# Help: Got my email account back after it had been hacked and...



## semperreformata (Jun 17, 2011)

the language had been changed to arabic, can anyone help me change it back. It is a hotmail account. I've tried logging out and trying to make another account to get familiar enough with the website,but still the website is in the same language. Help! I don't know any arabic.


----------



## Ask Mr. Religion (Jun 17, 2011)

Delete your hotmail related cookies using whatever browser function lets you view cookies. Close your browser afterwards, re-start, and then login again to see if this solves the issue.

AMR


----------



## Scottish Lass (Jun 17, 2011)

Okay, if Patrick's advice doesn't work, here's what my Hotmail says in English.

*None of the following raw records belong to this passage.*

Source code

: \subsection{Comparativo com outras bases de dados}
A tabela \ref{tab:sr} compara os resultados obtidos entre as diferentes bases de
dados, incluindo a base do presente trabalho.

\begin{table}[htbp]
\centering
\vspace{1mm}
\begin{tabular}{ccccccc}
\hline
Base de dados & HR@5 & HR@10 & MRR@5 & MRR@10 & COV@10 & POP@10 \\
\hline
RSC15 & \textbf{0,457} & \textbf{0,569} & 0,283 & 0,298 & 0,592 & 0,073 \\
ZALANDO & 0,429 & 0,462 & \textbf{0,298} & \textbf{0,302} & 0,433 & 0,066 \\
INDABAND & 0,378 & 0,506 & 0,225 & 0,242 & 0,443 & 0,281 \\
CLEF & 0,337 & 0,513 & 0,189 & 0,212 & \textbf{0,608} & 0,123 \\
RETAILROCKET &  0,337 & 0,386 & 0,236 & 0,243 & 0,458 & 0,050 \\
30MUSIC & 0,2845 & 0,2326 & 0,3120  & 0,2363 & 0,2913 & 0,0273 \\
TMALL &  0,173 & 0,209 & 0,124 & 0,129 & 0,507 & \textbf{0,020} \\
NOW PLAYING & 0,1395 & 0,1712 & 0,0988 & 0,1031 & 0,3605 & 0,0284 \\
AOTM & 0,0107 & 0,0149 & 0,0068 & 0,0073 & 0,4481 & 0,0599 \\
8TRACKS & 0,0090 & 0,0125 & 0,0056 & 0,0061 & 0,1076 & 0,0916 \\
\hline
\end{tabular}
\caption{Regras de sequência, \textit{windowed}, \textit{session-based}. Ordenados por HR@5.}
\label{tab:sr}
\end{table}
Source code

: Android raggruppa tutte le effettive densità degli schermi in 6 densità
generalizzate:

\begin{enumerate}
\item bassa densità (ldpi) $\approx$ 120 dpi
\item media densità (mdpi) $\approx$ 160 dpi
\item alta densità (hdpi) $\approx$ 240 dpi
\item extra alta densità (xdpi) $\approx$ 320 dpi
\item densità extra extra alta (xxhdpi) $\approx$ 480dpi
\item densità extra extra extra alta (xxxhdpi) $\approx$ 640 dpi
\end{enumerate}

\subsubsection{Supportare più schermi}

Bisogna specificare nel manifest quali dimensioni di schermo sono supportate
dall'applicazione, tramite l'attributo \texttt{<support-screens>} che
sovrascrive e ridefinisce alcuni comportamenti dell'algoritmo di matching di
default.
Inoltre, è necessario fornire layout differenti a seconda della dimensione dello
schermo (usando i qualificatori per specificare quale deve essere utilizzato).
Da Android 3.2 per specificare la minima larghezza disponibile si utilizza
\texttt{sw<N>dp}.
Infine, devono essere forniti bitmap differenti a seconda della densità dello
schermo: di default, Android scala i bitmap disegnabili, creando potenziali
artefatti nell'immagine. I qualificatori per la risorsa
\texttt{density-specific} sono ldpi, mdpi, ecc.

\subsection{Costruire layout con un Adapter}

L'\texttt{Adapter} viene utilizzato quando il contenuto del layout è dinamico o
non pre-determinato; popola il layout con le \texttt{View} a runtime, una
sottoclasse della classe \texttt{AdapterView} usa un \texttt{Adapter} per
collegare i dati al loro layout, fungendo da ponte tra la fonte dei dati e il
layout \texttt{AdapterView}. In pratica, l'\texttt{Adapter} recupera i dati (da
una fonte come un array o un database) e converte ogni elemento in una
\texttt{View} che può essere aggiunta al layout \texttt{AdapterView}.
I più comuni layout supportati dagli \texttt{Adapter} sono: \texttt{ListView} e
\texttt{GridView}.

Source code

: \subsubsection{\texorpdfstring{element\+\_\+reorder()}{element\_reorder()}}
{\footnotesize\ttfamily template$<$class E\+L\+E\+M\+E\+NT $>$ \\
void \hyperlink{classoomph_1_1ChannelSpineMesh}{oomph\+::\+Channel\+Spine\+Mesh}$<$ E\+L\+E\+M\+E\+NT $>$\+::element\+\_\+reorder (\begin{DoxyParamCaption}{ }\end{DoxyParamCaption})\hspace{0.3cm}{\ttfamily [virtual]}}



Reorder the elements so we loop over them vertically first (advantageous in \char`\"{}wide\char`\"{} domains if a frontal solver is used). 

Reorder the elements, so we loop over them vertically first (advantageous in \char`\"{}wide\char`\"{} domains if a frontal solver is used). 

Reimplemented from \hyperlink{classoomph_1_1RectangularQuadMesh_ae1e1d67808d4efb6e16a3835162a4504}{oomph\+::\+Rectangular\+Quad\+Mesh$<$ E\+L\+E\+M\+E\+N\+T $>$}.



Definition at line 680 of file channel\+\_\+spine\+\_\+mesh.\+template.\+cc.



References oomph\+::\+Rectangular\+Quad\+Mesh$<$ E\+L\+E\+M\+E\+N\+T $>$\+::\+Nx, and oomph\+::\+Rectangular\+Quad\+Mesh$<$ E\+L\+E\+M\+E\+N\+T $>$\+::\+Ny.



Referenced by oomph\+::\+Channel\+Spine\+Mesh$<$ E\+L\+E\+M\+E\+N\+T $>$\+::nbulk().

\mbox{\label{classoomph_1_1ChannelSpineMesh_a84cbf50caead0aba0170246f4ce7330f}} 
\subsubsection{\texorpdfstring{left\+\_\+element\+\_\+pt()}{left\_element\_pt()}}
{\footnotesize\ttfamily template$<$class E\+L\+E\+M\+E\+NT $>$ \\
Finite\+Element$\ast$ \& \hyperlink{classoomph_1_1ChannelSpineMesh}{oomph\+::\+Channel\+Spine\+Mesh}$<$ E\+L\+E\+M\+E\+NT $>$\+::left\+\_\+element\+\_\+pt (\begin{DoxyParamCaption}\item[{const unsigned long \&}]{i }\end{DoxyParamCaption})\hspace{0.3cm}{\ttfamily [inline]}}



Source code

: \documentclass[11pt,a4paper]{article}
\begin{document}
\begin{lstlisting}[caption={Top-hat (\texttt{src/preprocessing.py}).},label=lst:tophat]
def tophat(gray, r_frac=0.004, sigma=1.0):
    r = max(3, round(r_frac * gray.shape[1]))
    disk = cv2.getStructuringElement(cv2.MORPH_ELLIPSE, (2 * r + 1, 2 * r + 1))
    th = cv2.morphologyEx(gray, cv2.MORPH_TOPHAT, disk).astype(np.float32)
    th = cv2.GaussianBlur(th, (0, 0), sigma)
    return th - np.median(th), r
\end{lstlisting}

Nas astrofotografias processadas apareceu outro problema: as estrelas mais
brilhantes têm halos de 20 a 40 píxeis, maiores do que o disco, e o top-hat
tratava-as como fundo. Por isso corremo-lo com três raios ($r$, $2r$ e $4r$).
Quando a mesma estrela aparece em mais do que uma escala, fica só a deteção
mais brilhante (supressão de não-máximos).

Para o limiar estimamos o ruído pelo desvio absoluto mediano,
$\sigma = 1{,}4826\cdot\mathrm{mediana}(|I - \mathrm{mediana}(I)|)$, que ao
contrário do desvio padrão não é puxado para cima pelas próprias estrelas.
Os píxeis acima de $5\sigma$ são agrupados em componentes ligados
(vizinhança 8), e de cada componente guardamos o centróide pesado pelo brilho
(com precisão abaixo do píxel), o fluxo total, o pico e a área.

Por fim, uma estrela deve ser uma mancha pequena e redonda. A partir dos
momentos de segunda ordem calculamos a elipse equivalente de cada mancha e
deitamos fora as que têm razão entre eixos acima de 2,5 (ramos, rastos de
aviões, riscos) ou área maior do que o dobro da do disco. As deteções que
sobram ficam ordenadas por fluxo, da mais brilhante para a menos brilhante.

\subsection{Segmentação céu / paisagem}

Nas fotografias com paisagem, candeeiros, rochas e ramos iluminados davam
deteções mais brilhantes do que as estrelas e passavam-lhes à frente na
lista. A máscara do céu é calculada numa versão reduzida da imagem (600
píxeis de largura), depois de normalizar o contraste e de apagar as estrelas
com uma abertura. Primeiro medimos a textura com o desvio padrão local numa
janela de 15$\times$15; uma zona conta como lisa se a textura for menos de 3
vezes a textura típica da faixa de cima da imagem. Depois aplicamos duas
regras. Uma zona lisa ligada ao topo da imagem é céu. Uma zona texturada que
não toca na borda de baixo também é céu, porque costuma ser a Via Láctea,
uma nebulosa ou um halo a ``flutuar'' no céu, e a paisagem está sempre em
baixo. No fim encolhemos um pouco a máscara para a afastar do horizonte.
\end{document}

Go to Options--when you're in your inbox, Options will be in the upper right beside a question mark and two lines below the account name. A drop-down should appear. Choose the last option (which would read More Options if it were in English). The screen should change. Now, let's hope everything is organized the same on this page in Arabic as it is in English. If so, find the second group on the right-hand side. This would say Customizing Hotmail if it were in English. Hopefully the third choice is Language, so click whatever it says. Then it should be a list with radio buttons---for me, English is the fifth one down. It likely is written in English, as it appears each language name is written as it would appear to a native speaker. 

Hope this helps!


----------



## semperreformata (Jun 18, 2011)

Thank you both it is back to english...what a joy to be able to understand what my inbox stuff says


----------



## Ask Mr. Religion (Jun 20, 2011)

أخبار سارة



amr


----------